Utopia Art (Central Land Council), NT Cat No. UAEK835938
Private Collection, Vic
signed Emily verso
Hank Ebes (ed.), Nangara: The Australian Aboriginal Art Exhibition from the Ebes Collection, Melbourne: The Aboriginal Gallery of Dreamings, 1996, Cat. No.229
Nangara: The Australian Aboriginal Art Exhibition from the Ebes Collection, Stichting Sint-jan, Brugge, Belgium, 1996
The Australian Aboriginal Art Exhibition, Hokkaido Asahikawa Museum of Art, Asahikawa, Japan; Tochigi Prefectual Museum of Fine Arts, Utsunomiya, Japan; Iwaki City Art Museum, Iwaki, Japan, 2001; Shimonoseki Prefectural Art Museum, Japan, 2001
Dreamtime – Aboriginal Art from the Ebes Collection, Arken Museum of Modern Art, Ishoj, Copenhagen, Denmark, 2006. (10th Anniversary Exhibition)

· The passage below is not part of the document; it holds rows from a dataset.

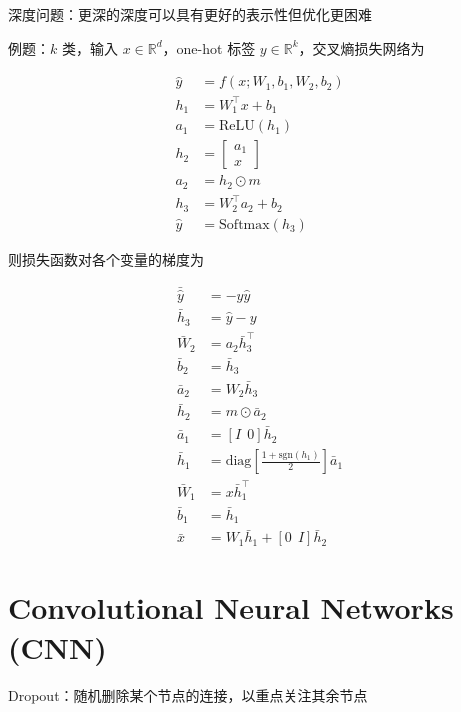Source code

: \documentclass[openany,a4paper,12pt]{ctexbook}
\theoremstyle{kaiti}
\theoremstyle{normal}
\begin{document}
深度问题：更深的深度可以具有更好的表示性但优化更困难

例题：$k$ 类，输入 $x\in \mathbb{R} ^d$，one-hot 标签 $y\in \mathbb{R} ^k$，交叉熵损失网络为

\begin{equation}
\begin{aligned}
  \hat{y}&=f\left(x;W_1,b_1,W_2,b_2 \right)\\ 
  h_1&=W_{1}^{\top}x+b_1 \\
  a_1&=\mathrm{ReLU}\left(h_1 \right)\\
  h_2&=\begin{bmatrix}
    a_1\\ x
  \end{bmatrix} \\
  a_2&=h_2\odot m \\
  h_3&=W_{2}^{\top}a_2+b_2 \\
  \hat{y}&=\mathrm{Softmax}\left(h_3 \right)
\end{aligned}
\end{equation}

则损失函数对各个变量的梯度为

\begin{equation}
\begin{aligned}
  \bar{\hat{y}}&=-y\hat{y} \\
  \bar{h}_3&=\hat{y}-y \\
  \bar{W}_2&=a_2\bar{h}_{3}^{\top} \\
  \bar{b}_2&=\bar{h}_3 \\
  \bar{a}_2&=W_2\bar{h}_3\\
  \bar{h}_2&=m\odot \bar{a}_2 \\
  \bar{a}_1&=\left[I~~0 \right] \bar{h}_2 \\
  \bar{h}_1&=\mathrm{diag}\left[\frac{1+\mathrm{sgn} \left(h_1 \right)}{2}\right]\bar{a}_1\\
  \bar{W}_1&=x\bar{h}_{1}^{\top} \\
  \bar{b}_1&=\bar{h}_1 \\
  \bar{x}&=W_1\bar{h}_1+\left[0~~I\right] \bar{h}_2
\end{aligned}
\end{equation}

\section{Convolutional Neural Networks (CNN)}

Dropout：随机删除某个节点的连接，以重点关注其余节点
\end{document}
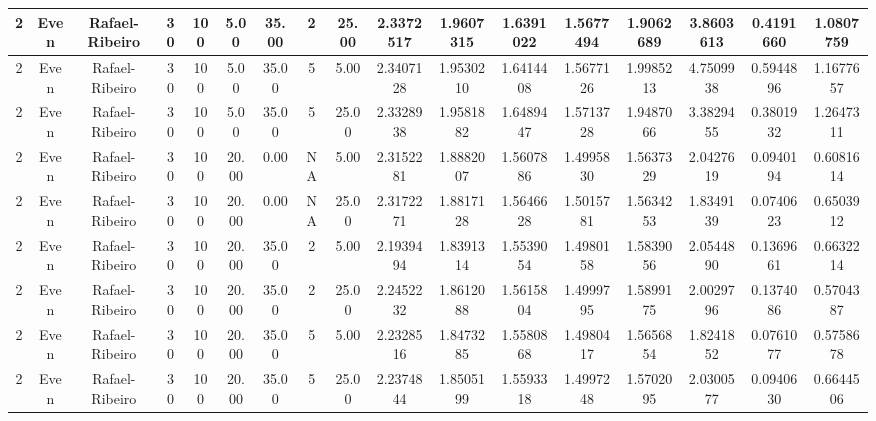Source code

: \begin{longtable}{ | c | c | c | c | c | c | c | c | c | c | c | c | c | c | c | c | c | }
	\hline
	2	&	Even	&	Rafael-Ribeiro	&	30	&	100	&	5.00	&	35.00	&	2	&	25.00	&	2.3372517	&	1.9607315	&	1.6391022	&	1.5677494	&	1.9062689	&	3.8603613	&	0.4191660	&	1.0807759 \\
	\hline
	2	&	Even	&	Rafael-Ribeiro	&	30	&	100	&	5.00	&	35.00	&	5	&	5.00	&	2.3407128	&	1.9530210	&	1.6414408	&	1.5677126	&	1.9985213	&	4.7509938	&	0.5944896	&	1.1677657 \\
	\hline
	2	&	Even	&	Rafael-Ribeiro	&	30	&	100	&	5.00	&	35.00	&	5	&	25.00	&	2.3328938	&	1.9581882	&	1.6489447	&	1.5713728	&	1.9487066	&	3.3829455	&	0.3801932	&	1.2647311 \\
	\hline
	2	&	Even	&	Rafael-Ribeiro	&	30	&	100	&	20.00	&	0.00	&	NA	&	5.00	&	2.3152281	&	1.8882007	&	1.5607886	&	1.4995830	&	1.5637329	&	2.0427619	&	0.0940194	&	0.6081614 \\
	\hline
	2	&	Even	&	Rafael-Ribeiro	&	30	&	100	&	20.00	&	0.00	&	NA	&	25.00	&	2.3172271	&	1.8817128	&	1.5646628	&	1.5015781	&	1.5634253	&	1.8349139	&	0.0740623	&	0.6503912 \\
	\hline
	2	&	Even	&	Rafael-Ribeiro	&	30	&	100	&	20.00	&	35.00	&	2	&	5.00	&	2.1939494	&	1.8391314	&	1.5539054	&	1.4980158	&	1.5839056	&	2.0544890	&	0.1369661	&	0.6632214 \\
	\hline
	2	&	Even	&	Rafael-Ribeiro	&	30	&	100	&	20.00	&	35.00	&	2	&	25.00	&	2.2452232	&	1.8612088	&	1.5615804	&	1.4999795	&	1.5899175	&	2.0029796	&	0.1374086	&	0.5704387 \\
	\hline
	2	&	Even	&	Rafael-Ribeiro	&	30	&	100	&	20.00	&	35.00	&	5	&	5.00	&	2.2328516	&	1.8473285	&	1.5580868	&	1.4980417	&	1.5656854	&	1.8241852	&	0.0761077	&	0.5758678 \\
	\hline
	2	&	Even	&	Rafael-Ribeiro	&	30	&	100	&	20.00	&	35.00	&	5	&	25.00	&	2.2374844	&	1.8505199	&	1.5593318	&	1.4997248	&	1.5702095	&	2.0300577	&	0.0940630	&	0.6644506 \\
	\hline
\end{longtable}
\label{tab:results}
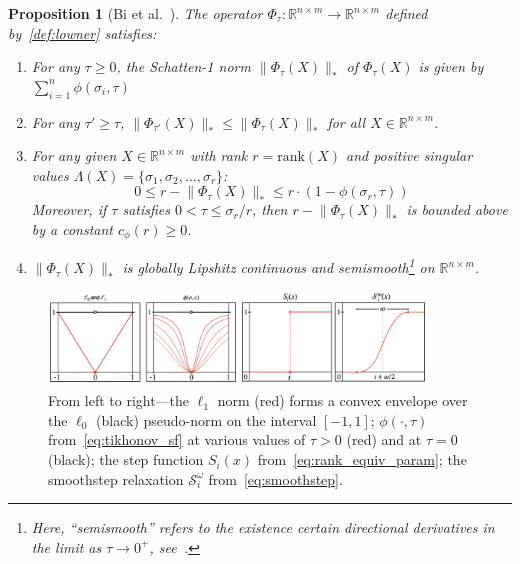 \documentclass[10pt]{article}
\numberwithin{equation}{section}
\newcommand{\+}{%
	\raisebox{0.18ex}{\scaleobj{0.55}{+}}
}
\newtheorem{proposition}{Proposition}
\theoremstyle{definition}
\newtheorem{remark}{Remark}
\theoremstyle{definition}
\begin{document}
\begin{proposition}[Bi et al.~\cite{bi2013approximation}] The operator $\Phi_\tau: \mathbb{R}^{n \times m} \to \mathbb{R}^{n \times m}$ defined by~\eqref{def:lowner} satisfies: 
	\begin{enumerate}
		\item For any $\tau \geq 0$, the Schatten-1 norm $\lVert \Phi_\tau(X) \rVert_\ast$ of  $\Phi_\tau(X)$ is given by $\sum\limits_{i=1}^n \phi(\sigma_i, \tau)$
		\item For any $\tau' \geq \tau$, $\lVert \Phi_{\tau'}(X) \rVert_\ast \leq \lVert \Phi_{\tau}(X) \rVert_\ast$ for all $X \in \mathbb{R}^{n \times m}$.
		\item For any given $X \in \mathbb{R}^{n \times m}$ with rank $r = \mathrm{rank}(X)$ and positive singular values $\Lambda(X) = \{\sigma_1, \sigma_2, \dots, \sigma_r\}$:
		$$ 0 \leq r - \lVert \Phi_\tau(X) \rVert_\ast \leq r\cdot (1 - \phi(\sigma_r, \tau))$$
		Moreover, if $\tau$ satisfies $0 < \tau \leq \sigma_r / r$, then $r - \lVert \Phi_\tau(X) \rVert_\ast$ is bounded above by a constant $c_\phi(r) \geq 0$. %
		\item $\lVert \Phi_\tau(X) \rVert_\ast$ is globally Lipshitz continuous and semismooth\footnote{Here, ``semismooth'' refers to the existence certain directional derivatives in the limit as $\tau \to 0^+$, see~\cite{bhatia2013matrix, bi2013approximation}.} on $\mathbb{R}^{n \times m}$.
	\end{enumerate}
\end{proposition}
\begin{figure}
\centering
	\includegraphics[width=0.90\textwidth]{cont_relax}
	\caption{From left to right---the $\ell_1$ norm (red) forms a convex envelope over the $\ell_0$ (black) pseudo-norm on the interval $[-1, 1]$; 
	$\phi(\cdot, \tau)$ from~\eqref{eq:tikhonov_sf} at various values of $\tau > 0$ (red) and at $\tau = 0$ (black); 
	the step function $S_i(x)$ from~\eqref{eq:rank_equiv_param}; 
	the smoothstep relaxation $\mathcal{S}_i^{\omega}$ from~\eqref{eq:smoothstep}.
	}
	\label{fig:smoothstep}
\end{figure}
\end{document}
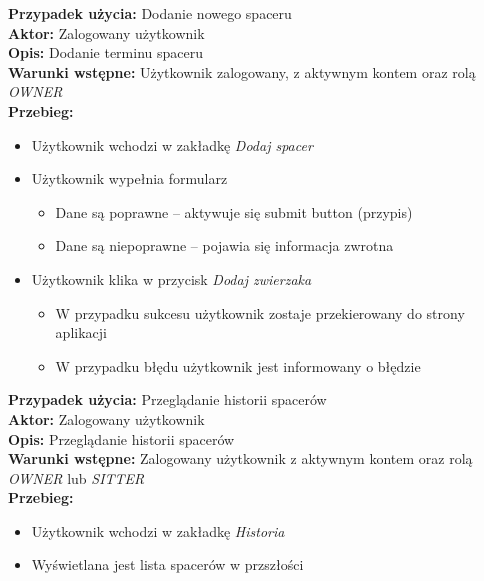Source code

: \noindent
\textbf{Przypadek użycia:} Dodanie nowego spaceru\\
\textbf{Aktor:} Zalogowany użytkownik\\
\textbf{Opis:} Dodanie terminu spaceru\\
\textbf{Warunki wstępne:} Użytkownik zalogowany, z aktywnym kontem oraz rolą \textit{OWNER}\\
\textbf{Przebieg:}
\begin{itemize}
    \item Użytkownik wchodzi w zakładkę \textit{Dodaj spacer}
    \item Użytkownik wypełnia formularz
    \begin{itemize}
        \item Dane są poprawne -- aktywuje się submit button (przypis)
        \item Dane są niepoprawne -- pojawia się informacja zwrotna
    \end{itemize}
    \item Użytkownik klika w przycisk \textit{Dodaj zwierzaka}
    \begin{itemize}
        \item W przypadku sukcesu użytkownik zostaje przekierowany do strony aplikacji
        \item W przypadku błędu użytkownik jest informowany o błędzie
    \end{itemize}
\end{itemize}

\noindent
\textbf{Przypadek użycia:} Przeglądanie historii spacerów\\
\textbf{Aktor:} Zalogowany użytkownik\\
\textbf{Opis:} Przeglądanie historii spacerów\\
\textbf{Warunki wstępne:} Zalogowany użytkownik z aktywnym kontem oraz rolą \textit{OWNER} lub \textit{SITTER}\\
\textbf{Przebieg:}
\begin{itemize}
    \item Użytkownik wchodzi w zakładkę \textit{Historia}
    \item Wyświetlana jest lista spacerów w przszłości
\end{itemize}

In this highly dramatic work, the application of red, white, and grey colours highlight the varied and changing hues in the life cycle of the Anooralya Yam and the seasonal change that comes when storms build and bring rain to the the dry desert landscape near Alalgura on Utopia Station, west of Delmore Downs.
The thick textured fusion of deep red and pink hues gives a concentrated view of the desert’s food sources after rain. Often hidden from view, these seed, fruit, and root vegetables are enormously bountiful. The requirement to understand the life cycles of all bush foods is necessary to the survival of Alyawerre and Anmatjerre people.
The Anooralya Yam is the most important plant in Emily’s custodianship. This hardy and fertile plant provides both a tuber vegetable and a seed bearing flower called Kame (Emily’s tribal name). As the plant dies off above the ground, the yam tuber can be found underground.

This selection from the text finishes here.